According to IDC, EMC is the revenue share leader in the external storage systems and storage management software markets. EMC was also ranked number one in the external RAID systems, networked storage systems, storage area network (SAN) systems, network attached storage (NAS) systems, replication software and storage resource management software revenue share market segments.

“In the past few years we spent US$4.5bn to build up our technology stock. 2006 will see us introduce more products and invest in more innovation than at any other time in our history,” Tucci said, pointing to a January survey by Morgan Stanley that outlined security software, security network equipment and SANs as the top three priorities of CIOs worldwide.

“This year we plan to ramp up our investment in new products. In 2003 we invested US$720m in R&D, in 2004 US$850m and in 2005 US$1bn. Our R&D investment for 2006 will be around US$1.2bn,” he said.

Tucci forecast the company’s core area of business in the future will be centred on what he terms information life cycle management (ILCM), a market that will be driven by the growing demands on firms to retain data for regulatory purposes. “This will include content management, archiving, data mobility, data protection and tiered storage. Fundamental to this will be information security management.
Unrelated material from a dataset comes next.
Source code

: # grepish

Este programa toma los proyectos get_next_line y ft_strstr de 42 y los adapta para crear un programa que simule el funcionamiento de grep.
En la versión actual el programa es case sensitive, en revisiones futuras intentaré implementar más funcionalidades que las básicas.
“At the highest level we are focusing on building intelligence into information management such as policies, classifying information and adding security.”
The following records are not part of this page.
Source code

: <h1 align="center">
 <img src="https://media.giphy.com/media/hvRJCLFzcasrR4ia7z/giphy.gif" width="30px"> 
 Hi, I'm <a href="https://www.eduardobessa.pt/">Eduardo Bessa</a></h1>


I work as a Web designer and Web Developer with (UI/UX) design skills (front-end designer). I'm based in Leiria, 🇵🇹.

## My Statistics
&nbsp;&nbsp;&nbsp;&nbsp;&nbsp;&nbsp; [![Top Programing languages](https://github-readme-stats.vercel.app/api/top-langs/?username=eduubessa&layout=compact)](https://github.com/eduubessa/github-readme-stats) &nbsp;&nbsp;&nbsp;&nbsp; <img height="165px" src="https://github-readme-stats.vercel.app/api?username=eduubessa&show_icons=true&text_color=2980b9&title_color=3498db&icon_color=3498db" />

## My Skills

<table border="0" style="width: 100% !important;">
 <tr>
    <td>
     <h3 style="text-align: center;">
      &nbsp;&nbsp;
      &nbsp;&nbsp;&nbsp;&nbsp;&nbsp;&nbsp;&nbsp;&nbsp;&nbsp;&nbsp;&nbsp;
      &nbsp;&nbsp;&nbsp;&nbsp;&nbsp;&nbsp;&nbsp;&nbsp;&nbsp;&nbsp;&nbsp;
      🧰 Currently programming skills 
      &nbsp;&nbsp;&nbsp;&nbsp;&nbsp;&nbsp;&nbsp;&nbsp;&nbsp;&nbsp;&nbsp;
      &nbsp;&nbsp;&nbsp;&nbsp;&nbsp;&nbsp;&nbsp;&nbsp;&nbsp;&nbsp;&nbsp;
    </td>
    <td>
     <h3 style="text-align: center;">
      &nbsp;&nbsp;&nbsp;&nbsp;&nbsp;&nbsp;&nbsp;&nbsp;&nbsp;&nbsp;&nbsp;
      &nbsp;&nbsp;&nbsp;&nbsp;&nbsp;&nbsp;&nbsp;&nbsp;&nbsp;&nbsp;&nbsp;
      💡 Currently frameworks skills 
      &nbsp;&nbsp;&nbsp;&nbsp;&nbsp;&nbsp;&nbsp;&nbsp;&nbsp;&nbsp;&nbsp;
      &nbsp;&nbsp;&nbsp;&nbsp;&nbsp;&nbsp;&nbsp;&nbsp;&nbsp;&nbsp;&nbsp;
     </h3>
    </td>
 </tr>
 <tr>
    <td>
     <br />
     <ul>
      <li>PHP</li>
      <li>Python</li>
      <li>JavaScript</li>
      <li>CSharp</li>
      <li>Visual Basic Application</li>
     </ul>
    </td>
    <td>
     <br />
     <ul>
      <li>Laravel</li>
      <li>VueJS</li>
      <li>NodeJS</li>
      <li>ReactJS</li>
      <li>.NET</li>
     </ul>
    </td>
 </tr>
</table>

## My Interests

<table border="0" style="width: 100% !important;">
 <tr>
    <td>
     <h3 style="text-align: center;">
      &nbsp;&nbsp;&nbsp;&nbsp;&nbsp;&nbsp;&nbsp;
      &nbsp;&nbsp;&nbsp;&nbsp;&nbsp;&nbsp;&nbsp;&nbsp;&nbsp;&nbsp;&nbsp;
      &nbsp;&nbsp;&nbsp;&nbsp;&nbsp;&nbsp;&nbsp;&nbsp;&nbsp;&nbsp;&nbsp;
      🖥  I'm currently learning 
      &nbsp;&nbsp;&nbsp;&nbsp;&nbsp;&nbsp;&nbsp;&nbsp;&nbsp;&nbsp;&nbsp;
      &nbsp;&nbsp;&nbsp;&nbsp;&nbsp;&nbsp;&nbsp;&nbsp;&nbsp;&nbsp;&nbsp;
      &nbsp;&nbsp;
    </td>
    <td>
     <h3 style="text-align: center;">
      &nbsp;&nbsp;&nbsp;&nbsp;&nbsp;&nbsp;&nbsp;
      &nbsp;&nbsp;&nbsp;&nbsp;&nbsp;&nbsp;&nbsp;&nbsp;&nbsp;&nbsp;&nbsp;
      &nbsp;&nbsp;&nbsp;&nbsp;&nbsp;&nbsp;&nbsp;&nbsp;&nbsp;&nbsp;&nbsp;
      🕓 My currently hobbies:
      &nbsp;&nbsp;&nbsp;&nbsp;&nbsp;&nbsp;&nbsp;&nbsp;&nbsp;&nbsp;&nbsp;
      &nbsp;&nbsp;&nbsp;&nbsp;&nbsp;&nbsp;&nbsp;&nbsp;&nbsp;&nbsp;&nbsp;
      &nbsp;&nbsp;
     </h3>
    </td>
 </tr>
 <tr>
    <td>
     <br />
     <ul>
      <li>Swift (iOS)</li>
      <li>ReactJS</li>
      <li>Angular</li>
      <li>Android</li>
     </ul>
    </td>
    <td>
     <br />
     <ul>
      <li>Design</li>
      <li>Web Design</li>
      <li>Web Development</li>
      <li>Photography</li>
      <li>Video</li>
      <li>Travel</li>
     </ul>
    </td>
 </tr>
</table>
Tucci said that two important trends are impacting the information storage market and he intends to be at the forefront of this change.

“We term these two developments ‘game-changing technologies’. The first development is the trend towards virtualisation. Virtualisation lets a single server run several operating environments in compartments called virtual machines at one time. The acquisition of VMWare has given EMC access to vital virtualisation technologies.

“VMWare is a US$600m-a-year company and one of the most successful software companies ever. In the future all data centre infrastructure will be virtualised,” Tucci predicted.

“The second game-changing technology will be IP-based networking that will enable full resource management to CIOs anywhere,” he continued. “Having these two technologies we believe will really change the face of technology and IT over the next three years. Information should become better and easier to manage for CIOs.”

“What we are focused on investing in over the next year will be unified ILCM, virtualisation, ‘model-based’ resource management, information security and the information grid.

“Acquisition and development are central to our strategic approach. There are more acquisitions on the way. We intend to grow both organically and through acquisition,” Tucci concluded.